Leave behind his face, features unclear but topped by yellow hair, and a white t-shirt and arms swinging towards me.
Leave behind the fumbled running through the rain and a moment on a doorstep far away when lips met lips met lips met lips.
Leave behind the bus station, where his eyes met yours, reached out and touched yours, moist and holding, and all the world around you held its breath.
Get on the bus and leave it behind.
Leave behind the moments, the looks crossed now stuffed in weighty pockets, the smells that hang around your neck, the holding seconds, the green fields by the road to Waterford and him large and joyous beside you, the white round porcelain of bath time singing and sliding sheets that wrapped you both, the tube to a London suburb and him waiting on the platform, the first phone call where thousands upon thousands of tribal drums struck up a rhythm in your chest.
Leave them behind, they say, your frame is small, you cannot carry it all.

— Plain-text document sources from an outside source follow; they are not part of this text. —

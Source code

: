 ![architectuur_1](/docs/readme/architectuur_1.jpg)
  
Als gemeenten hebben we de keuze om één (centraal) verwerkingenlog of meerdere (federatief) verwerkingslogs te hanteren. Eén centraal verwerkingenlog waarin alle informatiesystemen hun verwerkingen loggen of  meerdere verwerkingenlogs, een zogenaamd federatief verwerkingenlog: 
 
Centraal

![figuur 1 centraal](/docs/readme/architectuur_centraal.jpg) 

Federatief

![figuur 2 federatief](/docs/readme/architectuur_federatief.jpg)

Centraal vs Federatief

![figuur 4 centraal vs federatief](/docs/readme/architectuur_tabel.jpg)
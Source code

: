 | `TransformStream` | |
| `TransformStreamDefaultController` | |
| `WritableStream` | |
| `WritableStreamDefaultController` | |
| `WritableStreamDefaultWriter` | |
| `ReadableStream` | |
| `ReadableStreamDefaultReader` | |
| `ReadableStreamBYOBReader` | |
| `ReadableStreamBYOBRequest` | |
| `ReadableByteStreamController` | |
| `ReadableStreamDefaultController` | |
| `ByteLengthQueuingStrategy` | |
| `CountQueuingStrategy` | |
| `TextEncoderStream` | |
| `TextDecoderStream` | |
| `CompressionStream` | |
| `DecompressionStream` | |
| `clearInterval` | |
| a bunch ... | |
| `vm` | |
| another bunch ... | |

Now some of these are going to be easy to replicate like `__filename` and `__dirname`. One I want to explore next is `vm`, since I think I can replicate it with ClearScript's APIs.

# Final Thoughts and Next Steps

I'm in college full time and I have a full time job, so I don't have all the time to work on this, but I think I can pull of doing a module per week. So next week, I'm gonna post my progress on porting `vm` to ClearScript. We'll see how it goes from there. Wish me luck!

I take them all out, one by one, from all their hidden places, behind a certain song, or at the mention of midsummer, or inside the smell of an after shave you once spilled in your bag.
I take one last look and place them softly, gently, I leave them down and turn my face away.
I fly away.
And here I am, years later, a rainy day in Buenos Aires and I pass a shop you've never seen, and a song comes out. And the string pulls, connecting me to you and me and time long gone but here in a cramped car going south, your hand on my leg, our future before us all along a road that is shorter than we think.
And here, in a foreign bar, somebody speaks with your voice, the slow, wrangled drawl of you, and I am in the London rain with you again and we are still getting wet.